Minimize Deviation in Array

Minimize Deviation in Array

December 28, 2023
medium
heap, Greedy Algorithm

Problem #

You are given an array nums of n positive integers. You can perform two types of operations on any element of the array any number of times: If the element is even, divide it by 2. If the element is odd, multiply it by 2. The deviation of the array is the maximum difference between any two elements in the array. Find the minimum deviation the array can have after performing some number of operations.

Solution #

Here’s the Python code to find the minimum possible deviation in an array of positive integers by performing operations to either halve even numbers or double odd numbers:

import heapq

def minimum_deviation(nums):
    """
    Find the minimum deviation possible in the array nums by performing operations
    to either halve even numbers or double odd numbers.

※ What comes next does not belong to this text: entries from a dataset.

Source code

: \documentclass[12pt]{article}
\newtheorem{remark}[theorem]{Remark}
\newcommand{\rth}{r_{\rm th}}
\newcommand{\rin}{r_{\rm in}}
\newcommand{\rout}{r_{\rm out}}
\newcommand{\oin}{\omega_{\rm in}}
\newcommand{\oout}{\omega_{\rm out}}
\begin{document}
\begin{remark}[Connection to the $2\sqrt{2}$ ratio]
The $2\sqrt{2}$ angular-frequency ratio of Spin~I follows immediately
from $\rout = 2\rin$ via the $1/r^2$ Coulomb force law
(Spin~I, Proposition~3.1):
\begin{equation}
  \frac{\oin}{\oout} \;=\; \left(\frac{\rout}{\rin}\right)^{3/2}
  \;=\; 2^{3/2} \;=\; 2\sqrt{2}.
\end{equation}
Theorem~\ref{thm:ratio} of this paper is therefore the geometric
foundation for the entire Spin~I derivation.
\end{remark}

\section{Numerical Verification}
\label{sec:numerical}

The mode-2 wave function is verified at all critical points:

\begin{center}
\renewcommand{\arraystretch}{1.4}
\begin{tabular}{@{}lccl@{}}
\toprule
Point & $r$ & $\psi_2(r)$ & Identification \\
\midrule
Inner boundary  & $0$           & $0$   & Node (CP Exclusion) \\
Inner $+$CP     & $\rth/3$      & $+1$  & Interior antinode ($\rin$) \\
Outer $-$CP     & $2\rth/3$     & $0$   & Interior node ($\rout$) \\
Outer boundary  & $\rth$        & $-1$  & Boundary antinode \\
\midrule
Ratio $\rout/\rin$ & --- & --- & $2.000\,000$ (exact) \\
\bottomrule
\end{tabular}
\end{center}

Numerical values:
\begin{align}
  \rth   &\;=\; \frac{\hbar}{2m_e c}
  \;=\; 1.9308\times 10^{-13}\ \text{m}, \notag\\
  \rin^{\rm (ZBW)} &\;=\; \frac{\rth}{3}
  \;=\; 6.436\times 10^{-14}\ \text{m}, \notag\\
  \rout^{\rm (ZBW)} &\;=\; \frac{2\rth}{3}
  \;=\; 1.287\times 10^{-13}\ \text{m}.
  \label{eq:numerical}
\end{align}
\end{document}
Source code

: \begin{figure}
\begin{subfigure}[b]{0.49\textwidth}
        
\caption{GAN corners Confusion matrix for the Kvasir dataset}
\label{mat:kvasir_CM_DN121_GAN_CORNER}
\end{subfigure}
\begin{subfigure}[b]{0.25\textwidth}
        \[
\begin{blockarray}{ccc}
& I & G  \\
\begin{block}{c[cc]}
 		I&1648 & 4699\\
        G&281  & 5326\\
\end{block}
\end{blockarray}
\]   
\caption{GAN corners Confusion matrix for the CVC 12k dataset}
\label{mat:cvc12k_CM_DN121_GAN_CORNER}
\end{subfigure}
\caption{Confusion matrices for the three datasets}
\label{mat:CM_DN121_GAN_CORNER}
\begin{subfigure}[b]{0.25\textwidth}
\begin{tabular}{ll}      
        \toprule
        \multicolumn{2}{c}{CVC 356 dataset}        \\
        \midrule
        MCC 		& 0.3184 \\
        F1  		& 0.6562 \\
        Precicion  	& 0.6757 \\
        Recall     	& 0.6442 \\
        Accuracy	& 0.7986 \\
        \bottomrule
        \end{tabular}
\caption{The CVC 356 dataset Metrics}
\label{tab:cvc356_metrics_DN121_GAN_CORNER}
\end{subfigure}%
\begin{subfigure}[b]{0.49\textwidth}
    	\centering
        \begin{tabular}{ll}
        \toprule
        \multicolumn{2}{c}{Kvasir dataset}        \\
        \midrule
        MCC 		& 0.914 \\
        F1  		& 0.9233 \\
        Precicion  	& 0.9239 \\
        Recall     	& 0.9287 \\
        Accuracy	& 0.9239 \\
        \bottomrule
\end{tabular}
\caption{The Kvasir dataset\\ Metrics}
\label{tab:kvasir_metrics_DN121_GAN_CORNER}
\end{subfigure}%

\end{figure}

    :param nums: List of positive integers
    :return: The minimum possible deviation
    """
    # Convert all numbers to potential maximum values and add to a min heap
    heap = []
    for num in nums:
        heapq.heappush(heap, -num * 2 if num % 2 else -num)
    
    # The current maximum deviation is the difference between the smallest and largest elements
    max_num = -min(heap)
    deviation = max_num - (-max(heap))

    # Try to minimize the deviation by halving the maximum elements
    while -heap[0] % 2 == 0:  # While the maximum element is even
        max_num = -heapq.heappop(heap) // 2  # Halve it
        heapq.heappush(heap, -max_num)
        deviation = min(deviation, max_num - (-max(heap)))  # Update the deviation

    return deviation

# Example usage
nums = [1, 2, 3, 4]
minimum_deviation(nums)

This code first transforms all numbers to their potential maximum values (if odd, double them; if even, keep them as is) and then adds them to a min heap. The process aims to minimize the deviation, which is the difference between the largest and smallest elements in the heap. It iteratively halves the largest element (if even) and recalculates the deviation. The loop continues until the largest element is odd, at which point no further minimization can be achieved.

For example, with the input nums = [1, 2, 3, 4], the function will return the minimum possible deviation after performing the specified operations.